* [Input for this task]:
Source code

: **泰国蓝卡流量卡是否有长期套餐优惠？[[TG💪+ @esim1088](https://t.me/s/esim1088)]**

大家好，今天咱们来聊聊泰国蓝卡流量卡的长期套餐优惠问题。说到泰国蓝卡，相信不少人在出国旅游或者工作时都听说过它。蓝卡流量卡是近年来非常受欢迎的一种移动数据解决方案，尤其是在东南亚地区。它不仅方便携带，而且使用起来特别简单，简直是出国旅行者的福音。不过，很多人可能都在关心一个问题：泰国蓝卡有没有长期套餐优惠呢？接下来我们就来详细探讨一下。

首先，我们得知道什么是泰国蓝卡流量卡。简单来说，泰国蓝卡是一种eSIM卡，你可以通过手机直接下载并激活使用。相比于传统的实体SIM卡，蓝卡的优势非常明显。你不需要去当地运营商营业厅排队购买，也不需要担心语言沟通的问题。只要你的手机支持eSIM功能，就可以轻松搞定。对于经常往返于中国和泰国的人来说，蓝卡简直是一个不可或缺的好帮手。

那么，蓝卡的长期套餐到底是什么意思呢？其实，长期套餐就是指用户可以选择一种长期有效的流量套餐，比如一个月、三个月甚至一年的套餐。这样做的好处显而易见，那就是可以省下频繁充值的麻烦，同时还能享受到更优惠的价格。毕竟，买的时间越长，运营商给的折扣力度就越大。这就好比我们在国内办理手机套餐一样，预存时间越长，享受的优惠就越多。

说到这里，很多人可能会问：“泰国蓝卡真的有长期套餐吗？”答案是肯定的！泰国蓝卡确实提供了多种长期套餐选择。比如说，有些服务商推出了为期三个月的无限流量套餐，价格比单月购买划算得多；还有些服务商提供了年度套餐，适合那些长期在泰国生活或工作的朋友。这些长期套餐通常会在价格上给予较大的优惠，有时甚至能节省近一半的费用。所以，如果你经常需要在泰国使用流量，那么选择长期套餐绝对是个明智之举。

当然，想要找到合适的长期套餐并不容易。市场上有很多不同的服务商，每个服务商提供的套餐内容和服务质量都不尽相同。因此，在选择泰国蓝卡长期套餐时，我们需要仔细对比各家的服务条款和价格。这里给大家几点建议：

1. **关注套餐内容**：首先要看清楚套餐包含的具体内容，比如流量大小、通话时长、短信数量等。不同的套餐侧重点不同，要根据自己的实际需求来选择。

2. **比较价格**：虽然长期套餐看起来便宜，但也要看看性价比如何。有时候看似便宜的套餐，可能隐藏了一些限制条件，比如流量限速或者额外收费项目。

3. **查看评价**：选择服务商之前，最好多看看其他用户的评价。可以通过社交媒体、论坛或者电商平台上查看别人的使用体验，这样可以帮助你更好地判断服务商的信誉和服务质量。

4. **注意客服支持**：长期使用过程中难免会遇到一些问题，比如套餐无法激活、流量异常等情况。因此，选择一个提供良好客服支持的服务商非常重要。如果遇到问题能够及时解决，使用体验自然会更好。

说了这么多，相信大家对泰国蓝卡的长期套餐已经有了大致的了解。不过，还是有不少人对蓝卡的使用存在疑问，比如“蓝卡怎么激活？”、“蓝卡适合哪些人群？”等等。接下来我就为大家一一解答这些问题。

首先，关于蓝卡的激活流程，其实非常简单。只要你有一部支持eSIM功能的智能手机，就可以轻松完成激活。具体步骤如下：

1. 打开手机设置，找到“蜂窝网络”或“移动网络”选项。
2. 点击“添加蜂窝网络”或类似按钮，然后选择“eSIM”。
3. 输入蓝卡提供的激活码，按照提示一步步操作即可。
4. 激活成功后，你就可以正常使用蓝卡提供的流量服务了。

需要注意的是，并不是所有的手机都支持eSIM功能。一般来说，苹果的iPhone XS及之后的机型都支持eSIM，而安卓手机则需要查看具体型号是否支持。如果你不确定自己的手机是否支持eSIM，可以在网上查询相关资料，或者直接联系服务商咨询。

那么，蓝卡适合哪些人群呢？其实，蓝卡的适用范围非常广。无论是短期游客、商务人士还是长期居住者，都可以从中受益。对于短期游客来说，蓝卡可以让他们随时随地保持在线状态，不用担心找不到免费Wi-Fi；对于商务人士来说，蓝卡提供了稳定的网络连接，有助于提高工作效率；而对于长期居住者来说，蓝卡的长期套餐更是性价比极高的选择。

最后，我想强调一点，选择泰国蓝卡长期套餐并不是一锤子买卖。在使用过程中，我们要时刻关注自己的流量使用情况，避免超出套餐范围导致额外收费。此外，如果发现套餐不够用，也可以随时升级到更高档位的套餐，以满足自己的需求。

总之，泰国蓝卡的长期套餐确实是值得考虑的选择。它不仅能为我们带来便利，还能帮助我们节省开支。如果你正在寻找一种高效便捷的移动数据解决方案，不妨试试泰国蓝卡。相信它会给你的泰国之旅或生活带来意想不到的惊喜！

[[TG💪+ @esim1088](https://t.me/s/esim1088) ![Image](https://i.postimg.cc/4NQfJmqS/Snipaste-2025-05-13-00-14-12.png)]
--
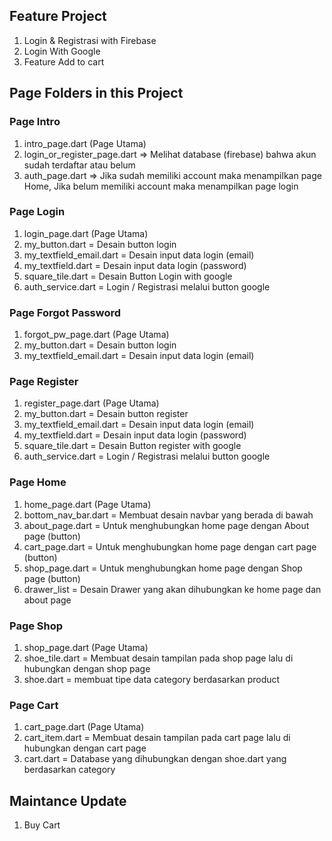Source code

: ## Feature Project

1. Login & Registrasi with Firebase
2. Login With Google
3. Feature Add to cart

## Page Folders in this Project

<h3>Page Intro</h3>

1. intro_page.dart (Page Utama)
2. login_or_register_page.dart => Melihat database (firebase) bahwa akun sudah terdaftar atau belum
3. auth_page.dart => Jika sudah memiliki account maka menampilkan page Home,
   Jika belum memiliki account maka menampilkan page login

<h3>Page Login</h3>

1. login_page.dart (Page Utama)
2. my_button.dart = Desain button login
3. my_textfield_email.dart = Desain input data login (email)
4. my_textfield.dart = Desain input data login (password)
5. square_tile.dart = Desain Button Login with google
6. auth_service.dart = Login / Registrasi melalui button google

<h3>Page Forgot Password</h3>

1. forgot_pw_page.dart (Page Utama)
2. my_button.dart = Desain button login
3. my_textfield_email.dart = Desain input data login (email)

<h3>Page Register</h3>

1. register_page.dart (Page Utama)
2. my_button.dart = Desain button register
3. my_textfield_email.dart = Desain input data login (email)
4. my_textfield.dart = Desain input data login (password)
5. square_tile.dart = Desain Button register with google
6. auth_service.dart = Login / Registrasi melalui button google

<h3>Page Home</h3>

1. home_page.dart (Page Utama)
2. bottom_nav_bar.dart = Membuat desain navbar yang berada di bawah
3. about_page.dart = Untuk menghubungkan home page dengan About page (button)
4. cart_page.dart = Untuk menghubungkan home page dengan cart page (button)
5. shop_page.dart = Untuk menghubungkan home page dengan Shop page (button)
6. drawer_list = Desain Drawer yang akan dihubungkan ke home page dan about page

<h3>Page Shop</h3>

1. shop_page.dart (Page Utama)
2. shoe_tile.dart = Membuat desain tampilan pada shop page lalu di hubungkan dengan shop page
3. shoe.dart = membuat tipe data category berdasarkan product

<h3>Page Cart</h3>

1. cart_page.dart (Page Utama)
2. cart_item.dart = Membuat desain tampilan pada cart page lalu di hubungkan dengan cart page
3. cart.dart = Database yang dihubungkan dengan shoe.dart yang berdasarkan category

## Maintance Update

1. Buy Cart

* [What to produce]: Wherever a line contains the string "belum", copy that line from the data.

* [Output]:
2. login_or_register_page.dart => Melihat database (firebase) bahwa akun sudah terdaftar atau belum
   Jika belum memiliki account maka menampilkan page login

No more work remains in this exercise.